WHAT IS BEING ASKED —
Every line below that carries the word "encouraged" needs to be copied.

PROVIDED INFORMATION —
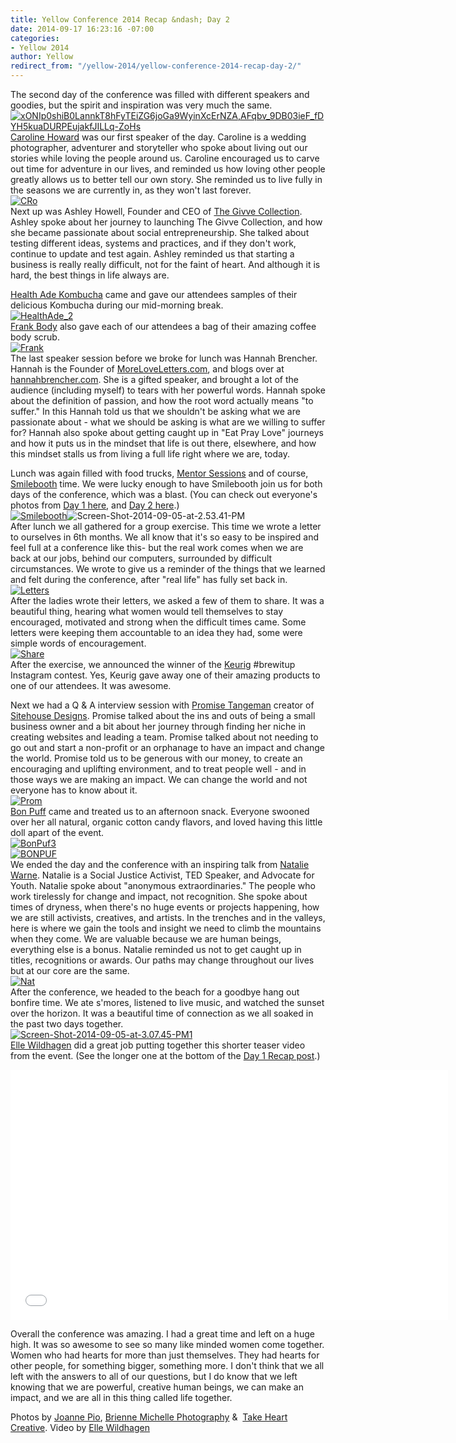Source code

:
 ```yaml
---
title: Yellow Conference 2014 Recap &ndash; Day 2
date: 2014-09-17 16:23:16 -07:00
categories:
- Yellow 2014
author: Yellow
redirect_from: "/yellow-2014/yellow-conference-2014-recap-day-2/"
---
```


The second day of the conference was filled with different speakers and goodies, but the spirit and inspiration was very much the same.  
[![xONIp0shiB0LannkT8hFyTEiZG6joGa9WyinXcErNZA,AFqbv_9DB03ieF_fDYH5kuaDURPEujakfJILLq-ZoHs](https://yellow-blog-images.imgix.net/2014/09/xONIp0shiB0LannkT8hFyTEiZG6joGa9WyinXcErNZAAFqbv_9DB03ieF_fDYH5kuaDURPEujakfJILLq-ZoHs.jpg)](https://yellow-blog-images.imgix.net/2014/09/xONIp0shiB0LannkT8hFyTEiZG6joGa9WyinXcErNZAAFqbv_9DB03ieF_fDYH5kuaDURPEujakfJILLq-ZoHs.jpg)  
[Caroline Howard](http://www.carolinero.com/) was our first speaker of the day. Caroline is a wedding photographer, adventurer and storyteller who spoke about living out our stories while loving the people around us. Caroline encouraged us to carve out time for adventure in our lives, and reminded us how loving other people greatly allows us to better tell our own story. She reminded us to live fully in the seasons we are currently in, as they won't last forever.  
[![CRo](https://yellow-blog-images.imgix.net/2014/09/CRo.jpg)](https://yellow-blog-images.imgix.net/2014/09/CRo.jpg)  
Next up was Ashley Howell, Founder and CEO of [The Givve Collection](http://www.shopgivve.com/). Ashley spoke about her journey to launching The Givve Collection, and how she became passionate about social entrepreneurship. She talked about testing different ideas, systems and practices, and if they don't work, continue to update and test again. Ashley reminded us that starting a business is really really difficult, not for the faint of heart. And although it is hard, the best things in life always are.

[Health Ade Kombucha](http://health-ade.com/) came and gave our attendees samples of their delicious Kombucha during our mid-morning break.  
[![HealthAde_2](https://yellow-blog-images.imgix.net/2014/09/HealthAde_2.jpg)](https://yellow-blog-images.imgix.net/2014/09/HealthAde_2.jpg)  
[Frank Body](http://frankbody.com/) also gave each of our attendees a bag of their amazing coffee body scrub.  
[![Frank](https://yellow-blog-images.imgix.net/2014/09/Frank1.jpg)](https://yellow-blog-images.imgix.net/2014/09/Frank1.jpg)  
The last speaker session before we broke for lunch was Hannah Brencher. Hannah is the Founder of [MoreLoveLetters.com](http://www.moreloveletters.com/), and blogs over at [hannahbrencher.com](http://hannahbrencher.com/). She is a gifted speaker, and brought a lot of the audience (including myself) to tears with her powerful words. Hannah spoke about the definition of passion, and how the root word actually means "to suffer." In this Hannah told us that we shouldn't be asking what we are passionate about - what we should be asking is what are we willing to suffer for? Hannah also spoke about getting caught up in "Eat Pray Love" journeys and how it puts us in the mindset that life is out there, elsewhere, and how this mindset stalls us from living a full life right where we are, today.

Lunch was again filled with food trucks, [Mentor Sessions](yellowconference.com/mentor-sessions/) and of course, [Smilebooth](http://smilebooth.com/) time. We were lucky enough to have Smilebooth join us for both days of the conference, which was a blast. (You can check out everyone's photos from [Day 1 here](http://smilebooth.com/events/yellow-conference/), and [Day 2 here](http://smilebooth.com/events/yellow-conference-1/).)  
[![Smilebooth](https://yellow-blog-images.imgix.net/2014/09/Smilebooth.jpg)](https://yellow-blog-images.imgix.net/2014/09/Smilebooth.jpg)![Screen-Shot-2014-09-05-at-2.53.41-PM](https://yellow-blog-images.imgix.net/2014/09/Screen-Shot-2014-09-05-at-2.53.41-PM.png)  
After lunch we all gathered for a group exercise. This time we wrote a letter to ourselves in 6th months. We all know that it's so easy to be inspired and feel full at a conference like this- but the real work comes when we are back at our jobs, behind our computers, surrounded by difficult circumstances. We wrote to give us a reminder of the things that we learned and felt during the conference, after "real life" has fully set back in.  
[![Letters](https://yellow-blog-images.imgix.net/2014/09/Letters.jpg)](https://yellow-blog-images.imgix.net/2014/09/Letters.jpg)  
After the ladies wrote their letters, we asked a few of them to share. It was a beautiful thing, hearing what women would tell themselves to stay encouraged, motivated and strong when the difficult times came. Some letters were keeping them accountable to an idea they had, some were simple words of encouragement.  
[![Share](https://yellow-blog-images.imgix.net/2014/09/Share.jpg)](https://yellow-blog-images.imgix.net/2014/09/Share.jpg)  
After the exercise, we announced the winner of the [Keurig](http://www.keurig.com/) #brewitup Instagram contest. Yes, Keurig gave away one of their amazing products to one of our attendees. It was awesome.

Next we had a Q & A interview session with [Promise Tangeman](http://www.promisetangemanblog.com/) creator of [Sitehouse Designs](http://sitehousedesigns.com/). Promise talked about the ins and outs of being a small business owner and a bit about her journey through finding her niche in creating websites and leading a team. Promise talked about not needing to go out and start a non-profit or an orphanage to have an impact and change the world. Promise told us to be generous with our money, to create an encouraging and uplifting environment, and to treat people well - and in those ways we are making an impact. We can change the world and not everyone has to know about it.  
[![Prom](https://yellow-blog-images.imgix.net/2014/09/Prom.jpg)](https://yellow-blog-images.imgix.net/2014/09/Prom.jpg)  
[Bon Puff](http://www.bonpuf.com/) came and treated us to an afternoon snack. Everyone swooned over her all natural, organic cotton candy flavors, and loved having this little doll apart of the event.  
[![BonPuf3](https://yellow-blog-images.imgix.net/2014/09/BonPuf3.jpg)](https://yellow-blog-images.imgix.net/2014/09/BonPuf3.jpg)  
[![BONPUF](https://yellow-blog-images.imgix.net/2014/09/BONPUF.jpg)](https://yellow-blog-images.imgix.net/2014/09/BONPUF.jpg)  
We ended the day and the conference with an inspiring talk from [Natalie Warne](http://nataliewarne.com/). Natalie is a Social Justice Activist, TED Speaker, and Advocate for Youth. Natalie spoke about "anonymous extraordinaries." The people who work tirelessly for change and impact, not recognition. She spoke about times of dryness, when there's no huge events or projects happening, how we are still activists, creatives, and artists. In the trenches and in the valleys, here is where we gain the tools and insight we need to climb the mountains when they come. We are valuable because we are human beings, everything else is a bonus. Natalie reminded us not to get caught up in titles, recognitions or awards. Our paths may change throughout our lives but at our core are the same.  
[![Nat](https://yellow-blog-images.imgix.net/2014/09/Nat.jpg)](https://yellow-blog-images.imgix.net/2014/09/Nat.jpg)  
After the conference, we headed to the beach for a goodbye hang out bonfire time. We ate s'mores, listened to live music, and watched the sunset over the horizon. It was a beautiful time of connection as we all soaked in the past two days together.  
[![Screen-Shot-2014-09-05-at-3.07.45-PM1](https://yellow-blog-images.imgix.net/2014/09/Screen-Shot-2014-09-05-at-3.07.45-PM1.png)](https://yellow-blog-images.imgix.net/2014/09/Screen-Shot-2014-09-05-at-3.07.45-PM1.png)  
[Elle Wildhagen](http://ellenwildhagen.com/) did a great job putting together this shorter teaser video from the event. (See the longer one at the bottom of the [Day 1 Recap post](http://yellowconference.com/yellow-conference-2014-recap-day-1/).)

<iframe src="//player.vimeo.com/video/105934807" height="400" width="700" allowfullscreen="" frameborder="0"></iframe>

Overall the conference was amazing. I had a great time and left on a huge high. It was so awesome to see so many like minded women come together. Women who had hearts for more than just themselves. They had hearts for other people, for something bigger, something more. I don't think that we all left with the answers to all of our questions, but I do know that we left knowing that we are powerful, creative human beings, we can make an impact, and we are all in this thing called life together.

Photos by [Joanne Pio](http://www.joannepio.com/), [Brienne Michelle Photography](http://www.briennemichelle.com/) &  [Take Heart Creative](http://takeheartcreative.com/). Video by [Elle Wildhagen](http://ellenwildhagen.com/)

ANSWER BOX —
[Caroline Howard](http://www.carolinero.com/) was our first speaker of the day. Caroline is a wedding photographer, adventurer and storyteller who spoke about living out our stories while loving the people around us. Caroline encouraged us to carve out time for adventure in our lives, and reminded us how loving other people greatly allows us to better tell our own story. She reminded us to live fully in the seasons we are currently in, as they won't last forever.  
After the ladies wrote their letters, we asked a few of them to share. It was a beautiful thing, hearing what women would tell themselves to stay encouraged, motivated and strong when the difficult times came. Some letters were keeping them accountable to an idea they had, some were simple words of encouragement.  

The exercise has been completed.